## What this task involves
When you find the line with "### Miscelaneous" among the records below, reproduce it and each line after it exactly, ending with the line with "- [caff](https://wiki.debian.org/caff) (part".

(Dataset entries)
★ ★ ★ ★

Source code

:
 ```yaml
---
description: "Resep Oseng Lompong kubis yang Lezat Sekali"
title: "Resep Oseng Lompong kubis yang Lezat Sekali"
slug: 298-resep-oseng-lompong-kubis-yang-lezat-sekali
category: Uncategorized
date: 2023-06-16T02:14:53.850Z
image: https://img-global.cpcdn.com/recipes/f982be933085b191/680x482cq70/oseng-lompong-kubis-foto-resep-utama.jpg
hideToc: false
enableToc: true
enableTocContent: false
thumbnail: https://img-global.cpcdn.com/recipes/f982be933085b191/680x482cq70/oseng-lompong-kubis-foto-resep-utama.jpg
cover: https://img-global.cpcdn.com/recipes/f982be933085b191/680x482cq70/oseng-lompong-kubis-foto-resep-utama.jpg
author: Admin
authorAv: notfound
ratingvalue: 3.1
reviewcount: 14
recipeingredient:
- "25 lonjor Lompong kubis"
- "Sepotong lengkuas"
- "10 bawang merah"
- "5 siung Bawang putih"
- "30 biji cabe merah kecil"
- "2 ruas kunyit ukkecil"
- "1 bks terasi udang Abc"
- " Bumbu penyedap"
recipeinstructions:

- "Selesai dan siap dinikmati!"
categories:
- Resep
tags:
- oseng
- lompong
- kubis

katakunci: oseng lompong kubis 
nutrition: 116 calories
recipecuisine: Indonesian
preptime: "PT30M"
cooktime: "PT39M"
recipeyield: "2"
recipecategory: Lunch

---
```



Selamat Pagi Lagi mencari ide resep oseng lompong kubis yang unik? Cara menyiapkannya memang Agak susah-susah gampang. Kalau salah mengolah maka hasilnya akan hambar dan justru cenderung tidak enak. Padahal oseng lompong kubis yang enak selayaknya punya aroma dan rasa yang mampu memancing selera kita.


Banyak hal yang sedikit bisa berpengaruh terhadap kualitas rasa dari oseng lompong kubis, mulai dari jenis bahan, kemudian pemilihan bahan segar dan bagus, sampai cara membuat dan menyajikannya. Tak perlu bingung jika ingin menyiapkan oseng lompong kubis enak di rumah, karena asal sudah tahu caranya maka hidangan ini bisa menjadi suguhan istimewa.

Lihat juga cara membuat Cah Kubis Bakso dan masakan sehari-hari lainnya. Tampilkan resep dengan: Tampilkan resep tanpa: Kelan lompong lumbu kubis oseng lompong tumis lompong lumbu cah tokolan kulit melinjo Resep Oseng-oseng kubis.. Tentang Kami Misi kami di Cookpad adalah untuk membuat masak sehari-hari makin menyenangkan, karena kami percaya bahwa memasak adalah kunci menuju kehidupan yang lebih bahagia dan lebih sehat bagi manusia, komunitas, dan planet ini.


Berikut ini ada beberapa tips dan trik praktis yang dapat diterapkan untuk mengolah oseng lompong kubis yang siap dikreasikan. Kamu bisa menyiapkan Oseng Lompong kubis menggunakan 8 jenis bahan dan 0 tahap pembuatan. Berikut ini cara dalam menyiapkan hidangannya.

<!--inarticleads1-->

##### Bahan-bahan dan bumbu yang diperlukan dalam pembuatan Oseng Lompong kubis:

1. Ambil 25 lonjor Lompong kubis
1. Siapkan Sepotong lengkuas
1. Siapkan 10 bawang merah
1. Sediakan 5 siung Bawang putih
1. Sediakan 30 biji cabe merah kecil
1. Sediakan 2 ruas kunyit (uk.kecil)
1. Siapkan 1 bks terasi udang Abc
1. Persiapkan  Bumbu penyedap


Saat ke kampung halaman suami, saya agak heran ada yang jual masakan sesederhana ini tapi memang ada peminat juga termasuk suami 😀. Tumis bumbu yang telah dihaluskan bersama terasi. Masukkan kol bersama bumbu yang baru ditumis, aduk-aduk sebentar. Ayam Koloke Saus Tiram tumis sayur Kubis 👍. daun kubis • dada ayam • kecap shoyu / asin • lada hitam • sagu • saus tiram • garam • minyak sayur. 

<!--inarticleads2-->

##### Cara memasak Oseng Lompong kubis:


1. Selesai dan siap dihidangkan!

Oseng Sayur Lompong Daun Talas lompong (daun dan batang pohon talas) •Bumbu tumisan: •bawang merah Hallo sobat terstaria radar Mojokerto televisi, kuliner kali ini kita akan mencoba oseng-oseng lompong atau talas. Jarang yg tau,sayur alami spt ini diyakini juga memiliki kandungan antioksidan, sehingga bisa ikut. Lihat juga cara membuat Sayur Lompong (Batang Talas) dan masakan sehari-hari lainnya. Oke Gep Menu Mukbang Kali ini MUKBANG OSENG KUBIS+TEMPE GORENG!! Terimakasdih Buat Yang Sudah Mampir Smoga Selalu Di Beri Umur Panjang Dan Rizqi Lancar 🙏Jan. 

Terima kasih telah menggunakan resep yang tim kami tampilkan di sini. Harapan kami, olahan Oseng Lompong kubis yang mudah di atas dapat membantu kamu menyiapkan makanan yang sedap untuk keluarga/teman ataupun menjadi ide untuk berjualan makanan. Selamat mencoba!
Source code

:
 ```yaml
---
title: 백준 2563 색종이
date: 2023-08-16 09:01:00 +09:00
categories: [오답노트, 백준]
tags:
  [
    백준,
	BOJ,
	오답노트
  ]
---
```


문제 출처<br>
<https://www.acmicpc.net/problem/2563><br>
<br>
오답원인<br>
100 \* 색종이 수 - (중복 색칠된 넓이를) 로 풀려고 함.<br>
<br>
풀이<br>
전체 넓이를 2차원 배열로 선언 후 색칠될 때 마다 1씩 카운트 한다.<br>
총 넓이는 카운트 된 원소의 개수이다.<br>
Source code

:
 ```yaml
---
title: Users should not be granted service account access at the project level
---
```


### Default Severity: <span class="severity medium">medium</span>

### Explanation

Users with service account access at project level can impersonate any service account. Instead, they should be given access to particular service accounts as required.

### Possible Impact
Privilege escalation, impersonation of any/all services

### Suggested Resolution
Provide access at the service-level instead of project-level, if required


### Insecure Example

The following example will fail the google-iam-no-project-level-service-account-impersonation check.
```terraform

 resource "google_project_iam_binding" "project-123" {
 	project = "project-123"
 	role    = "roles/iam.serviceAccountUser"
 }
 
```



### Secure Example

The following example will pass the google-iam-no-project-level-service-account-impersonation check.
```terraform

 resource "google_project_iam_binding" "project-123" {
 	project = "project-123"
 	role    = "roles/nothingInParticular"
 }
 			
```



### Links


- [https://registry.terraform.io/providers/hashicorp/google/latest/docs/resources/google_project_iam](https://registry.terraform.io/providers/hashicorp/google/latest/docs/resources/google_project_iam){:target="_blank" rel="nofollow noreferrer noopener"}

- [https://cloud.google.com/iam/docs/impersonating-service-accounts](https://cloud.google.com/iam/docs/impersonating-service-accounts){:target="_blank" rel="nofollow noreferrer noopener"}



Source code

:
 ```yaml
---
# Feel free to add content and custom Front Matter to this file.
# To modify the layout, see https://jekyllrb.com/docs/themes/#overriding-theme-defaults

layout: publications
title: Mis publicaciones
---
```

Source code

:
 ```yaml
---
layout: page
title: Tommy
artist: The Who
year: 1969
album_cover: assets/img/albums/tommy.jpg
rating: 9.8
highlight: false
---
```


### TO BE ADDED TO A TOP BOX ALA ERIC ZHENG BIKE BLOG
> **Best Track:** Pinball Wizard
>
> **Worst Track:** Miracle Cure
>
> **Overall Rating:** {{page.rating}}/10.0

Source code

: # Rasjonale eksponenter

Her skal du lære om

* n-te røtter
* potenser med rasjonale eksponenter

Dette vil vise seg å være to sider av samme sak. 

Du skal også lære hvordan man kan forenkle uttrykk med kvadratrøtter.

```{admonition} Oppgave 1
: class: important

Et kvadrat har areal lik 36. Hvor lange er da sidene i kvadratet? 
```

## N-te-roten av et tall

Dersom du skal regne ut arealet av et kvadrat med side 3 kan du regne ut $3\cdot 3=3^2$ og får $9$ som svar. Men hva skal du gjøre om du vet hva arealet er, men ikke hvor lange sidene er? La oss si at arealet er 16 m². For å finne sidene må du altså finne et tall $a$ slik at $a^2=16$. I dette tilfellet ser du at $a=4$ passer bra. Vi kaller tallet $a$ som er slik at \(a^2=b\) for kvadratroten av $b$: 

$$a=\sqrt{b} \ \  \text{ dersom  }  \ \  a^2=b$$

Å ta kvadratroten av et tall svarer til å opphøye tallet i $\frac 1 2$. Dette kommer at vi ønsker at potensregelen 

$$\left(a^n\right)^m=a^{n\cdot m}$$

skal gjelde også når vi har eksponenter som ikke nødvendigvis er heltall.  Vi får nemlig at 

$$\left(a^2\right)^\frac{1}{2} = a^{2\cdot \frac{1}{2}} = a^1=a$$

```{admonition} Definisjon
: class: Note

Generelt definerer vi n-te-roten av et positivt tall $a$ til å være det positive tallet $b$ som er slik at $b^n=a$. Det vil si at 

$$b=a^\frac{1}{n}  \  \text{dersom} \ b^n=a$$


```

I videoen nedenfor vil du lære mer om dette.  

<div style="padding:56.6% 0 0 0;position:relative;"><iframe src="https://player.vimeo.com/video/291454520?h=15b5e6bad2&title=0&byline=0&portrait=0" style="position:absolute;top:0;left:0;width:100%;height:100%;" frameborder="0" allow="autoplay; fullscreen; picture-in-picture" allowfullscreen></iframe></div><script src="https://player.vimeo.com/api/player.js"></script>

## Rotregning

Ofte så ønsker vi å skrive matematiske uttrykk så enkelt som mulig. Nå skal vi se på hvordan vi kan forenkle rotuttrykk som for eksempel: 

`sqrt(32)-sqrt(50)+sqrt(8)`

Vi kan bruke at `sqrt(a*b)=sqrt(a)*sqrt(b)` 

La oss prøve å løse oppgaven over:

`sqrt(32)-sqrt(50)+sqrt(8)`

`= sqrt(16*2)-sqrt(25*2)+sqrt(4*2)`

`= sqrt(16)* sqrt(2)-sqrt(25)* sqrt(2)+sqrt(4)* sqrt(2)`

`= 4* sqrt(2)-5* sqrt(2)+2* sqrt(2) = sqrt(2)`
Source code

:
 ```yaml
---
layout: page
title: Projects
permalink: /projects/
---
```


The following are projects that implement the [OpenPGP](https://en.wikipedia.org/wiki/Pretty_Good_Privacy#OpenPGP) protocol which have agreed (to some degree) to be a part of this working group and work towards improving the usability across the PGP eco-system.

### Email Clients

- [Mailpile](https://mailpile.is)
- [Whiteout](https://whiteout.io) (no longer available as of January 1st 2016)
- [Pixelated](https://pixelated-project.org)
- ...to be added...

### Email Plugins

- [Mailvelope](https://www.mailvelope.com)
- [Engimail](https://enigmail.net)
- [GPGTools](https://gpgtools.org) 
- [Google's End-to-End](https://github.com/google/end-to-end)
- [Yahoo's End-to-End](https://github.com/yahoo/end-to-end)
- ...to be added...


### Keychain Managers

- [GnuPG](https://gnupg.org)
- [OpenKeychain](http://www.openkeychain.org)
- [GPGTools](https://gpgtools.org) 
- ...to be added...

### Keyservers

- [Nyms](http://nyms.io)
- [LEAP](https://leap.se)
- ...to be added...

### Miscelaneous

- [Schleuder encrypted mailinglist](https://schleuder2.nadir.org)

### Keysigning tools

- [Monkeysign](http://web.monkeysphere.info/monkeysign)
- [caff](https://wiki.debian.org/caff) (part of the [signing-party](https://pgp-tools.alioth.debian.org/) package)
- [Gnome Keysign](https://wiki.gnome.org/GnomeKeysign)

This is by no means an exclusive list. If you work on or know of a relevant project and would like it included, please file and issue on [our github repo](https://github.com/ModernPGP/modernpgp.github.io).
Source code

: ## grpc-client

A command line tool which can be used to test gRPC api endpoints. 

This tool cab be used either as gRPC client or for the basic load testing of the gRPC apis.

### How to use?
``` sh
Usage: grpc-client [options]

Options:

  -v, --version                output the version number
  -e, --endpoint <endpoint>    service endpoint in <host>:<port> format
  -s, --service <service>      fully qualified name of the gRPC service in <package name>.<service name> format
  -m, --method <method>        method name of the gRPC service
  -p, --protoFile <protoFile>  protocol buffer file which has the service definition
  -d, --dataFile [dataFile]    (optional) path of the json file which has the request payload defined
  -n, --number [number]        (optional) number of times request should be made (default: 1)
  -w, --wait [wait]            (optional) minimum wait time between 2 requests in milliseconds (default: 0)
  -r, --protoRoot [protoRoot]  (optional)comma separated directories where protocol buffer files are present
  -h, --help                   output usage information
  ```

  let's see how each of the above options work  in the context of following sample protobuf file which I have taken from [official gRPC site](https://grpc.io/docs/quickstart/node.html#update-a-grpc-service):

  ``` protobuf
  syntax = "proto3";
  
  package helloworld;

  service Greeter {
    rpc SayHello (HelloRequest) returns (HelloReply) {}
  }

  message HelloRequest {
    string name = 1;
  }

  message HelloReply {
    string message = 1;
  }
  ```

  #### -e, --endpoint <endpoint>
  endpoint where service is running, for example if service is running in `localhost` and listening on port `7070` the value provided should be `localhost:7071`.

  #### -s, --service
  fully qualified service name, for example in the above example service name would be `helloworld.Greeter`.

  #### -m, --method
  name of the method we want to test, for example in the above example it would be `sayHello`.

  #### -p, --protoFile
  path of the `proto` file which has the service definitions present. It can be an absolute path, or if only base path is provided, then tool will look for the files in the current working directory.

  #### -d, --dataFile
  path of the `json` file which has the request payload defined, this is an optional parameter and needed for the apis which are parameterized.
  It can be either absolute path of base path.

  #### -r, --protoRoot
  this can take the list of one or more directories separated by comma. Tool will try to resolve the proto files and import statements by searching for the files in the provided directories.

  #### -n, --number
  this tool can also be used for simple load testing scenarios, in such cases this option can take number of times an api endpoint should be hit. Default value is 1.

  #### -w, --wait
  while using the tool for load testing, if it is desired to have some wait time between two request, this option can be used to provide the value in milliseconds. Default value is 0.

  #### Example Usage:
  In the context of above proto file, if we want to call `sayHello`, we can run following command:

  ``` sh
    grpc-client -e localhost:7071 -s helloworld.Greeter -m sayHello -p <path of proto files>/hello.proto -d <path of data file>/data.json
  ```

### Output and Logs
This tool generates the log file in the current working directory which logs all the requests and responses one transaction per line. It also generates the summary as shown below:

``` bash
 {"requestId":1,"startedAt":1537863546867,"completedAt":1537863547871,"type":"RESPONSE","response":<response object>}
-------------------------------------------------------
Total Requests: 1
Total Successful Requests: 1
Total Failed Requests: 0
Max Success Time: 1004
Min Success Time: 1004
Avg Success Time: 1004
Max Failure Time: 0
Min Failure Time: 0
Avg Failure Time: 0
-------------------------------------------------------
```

★ ★ ★ ★

## Response area
### Miscelaneous

- [Schleuder encrypted mailinglist](https://schleuder2.nadir.org)

### Keysigning tools

- [Monkeysign](http://web.monkeysphere.info/monkeysign)
- [caff](https://wiki.debian.org/caff) (part of the [signing-party](https://pgp-tools.alioth.debian.org/) package)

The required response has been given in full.